_Aim of the task_. Where the listing below reaches the line containing "[Change from 9.0.1", start writing out lines exactly, and stop once the line containing "instead of complex" has been written.

_Source information_.

== Segment start ==

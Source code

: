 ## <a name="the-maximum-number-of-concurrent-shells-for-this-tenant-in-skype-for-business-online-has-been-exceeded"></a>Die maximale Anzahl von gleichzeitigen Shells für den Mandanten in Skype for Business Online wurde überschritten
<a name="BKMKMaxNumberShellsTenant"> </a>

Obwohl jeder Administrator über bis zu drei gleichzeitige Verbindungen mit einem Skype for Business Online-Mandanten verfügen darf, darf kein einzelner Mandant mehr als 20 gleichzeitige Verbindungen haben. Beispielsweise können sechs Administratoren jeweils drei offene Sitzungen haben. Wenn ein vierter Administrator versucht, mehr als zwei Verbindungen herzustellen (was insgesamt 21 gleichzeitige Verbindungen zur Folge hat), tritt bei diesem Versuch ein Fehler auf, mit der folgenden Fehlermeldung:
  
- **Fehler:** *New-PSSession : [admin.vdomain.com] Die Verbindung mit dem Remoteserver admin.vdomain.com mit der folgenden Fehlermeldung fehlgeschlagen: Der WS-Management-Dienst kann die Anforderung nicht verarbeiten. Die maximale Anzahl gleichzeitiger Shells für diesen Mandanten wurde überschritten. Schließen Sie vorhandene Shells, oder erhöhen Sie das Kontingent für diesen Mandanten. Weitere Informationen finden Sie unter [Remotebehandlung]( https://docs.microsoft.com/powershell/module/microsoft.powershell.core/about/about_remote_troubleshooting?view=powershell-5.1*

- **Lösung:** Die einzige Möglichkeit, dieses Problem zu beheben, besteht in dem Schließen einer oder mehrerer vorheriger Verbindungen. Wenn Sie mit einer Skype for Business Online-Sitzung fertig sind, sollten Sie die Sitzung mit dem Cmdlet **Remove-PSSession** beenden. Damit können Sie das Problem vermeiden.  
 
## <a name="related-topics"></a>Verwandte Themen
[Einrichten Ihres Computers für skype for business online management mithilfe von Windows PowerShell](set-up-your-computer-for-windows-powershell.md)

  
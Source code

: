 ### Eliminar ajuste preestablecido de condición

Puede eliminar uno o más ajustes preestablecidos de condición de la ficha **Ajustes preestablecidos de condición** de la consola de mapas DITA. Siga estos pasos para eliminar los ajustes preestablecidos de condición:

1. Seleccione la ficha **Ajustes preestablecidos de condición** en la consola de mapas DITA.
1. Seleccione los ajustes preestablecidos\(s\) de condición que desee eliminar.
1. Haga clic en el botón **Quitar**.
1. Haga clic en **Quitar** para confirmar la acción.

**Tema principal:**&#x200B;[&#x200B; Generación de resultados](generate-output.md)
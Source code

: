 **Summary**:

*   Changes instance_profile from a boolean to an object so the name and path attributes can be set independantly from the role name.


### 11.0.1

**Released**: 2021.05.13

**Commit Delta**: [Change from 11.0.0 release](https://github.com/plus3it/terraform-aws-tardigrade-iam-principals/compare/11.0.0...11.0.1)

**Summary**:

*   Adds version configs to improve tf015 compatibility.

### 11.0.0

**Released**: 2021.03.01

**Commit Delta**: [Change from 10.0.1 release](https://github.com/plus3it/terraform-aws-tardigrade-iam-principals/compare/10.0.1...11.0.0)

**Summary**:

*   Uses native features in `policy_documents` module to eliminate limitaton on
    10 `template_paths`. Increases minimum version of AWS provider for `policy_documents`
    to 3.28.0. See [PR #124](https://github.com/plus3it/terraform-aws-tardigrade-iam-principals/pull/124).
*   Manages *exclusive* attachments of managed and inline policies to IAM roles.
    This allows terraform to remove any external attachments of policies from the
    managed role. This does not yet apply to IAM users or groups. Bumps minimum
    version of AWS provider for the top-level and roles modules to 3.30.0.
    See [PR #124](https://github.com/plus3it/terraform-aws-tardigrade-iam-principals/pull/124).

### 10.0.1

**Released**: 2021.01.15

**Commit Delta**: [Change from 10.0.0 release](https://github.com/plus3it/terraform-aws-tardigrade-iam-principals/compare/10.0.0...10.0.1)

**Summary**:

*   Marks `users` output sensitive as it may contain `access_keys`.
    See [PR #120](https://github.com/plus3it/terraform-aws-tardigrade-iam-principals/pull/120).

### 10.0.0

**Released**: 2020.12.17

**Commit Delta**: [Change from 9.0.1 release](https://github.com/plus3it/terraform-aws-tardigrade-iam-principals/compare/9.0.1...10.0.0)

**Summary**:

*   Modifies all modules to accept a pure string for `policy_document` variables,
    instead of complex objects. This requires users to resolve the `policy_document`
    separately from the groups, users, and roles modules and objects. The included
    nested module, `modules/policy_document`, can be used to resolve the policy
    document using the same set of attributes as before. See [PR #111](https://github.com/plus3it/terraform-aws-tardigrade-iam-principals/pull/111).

== Segment end ==

_Reply_.
**Commit Delta**: [Change from 9.0.1 release](https://github.com/plus3it/terraform-aws-tardigrade-iam-principals/compare/9.0.1...10.0.0)

**Summary**:

*   Modifies all modules to accept a pure string for `policy_document` variables,
    instead of complex objects. This requires users to resolve the `policy_document`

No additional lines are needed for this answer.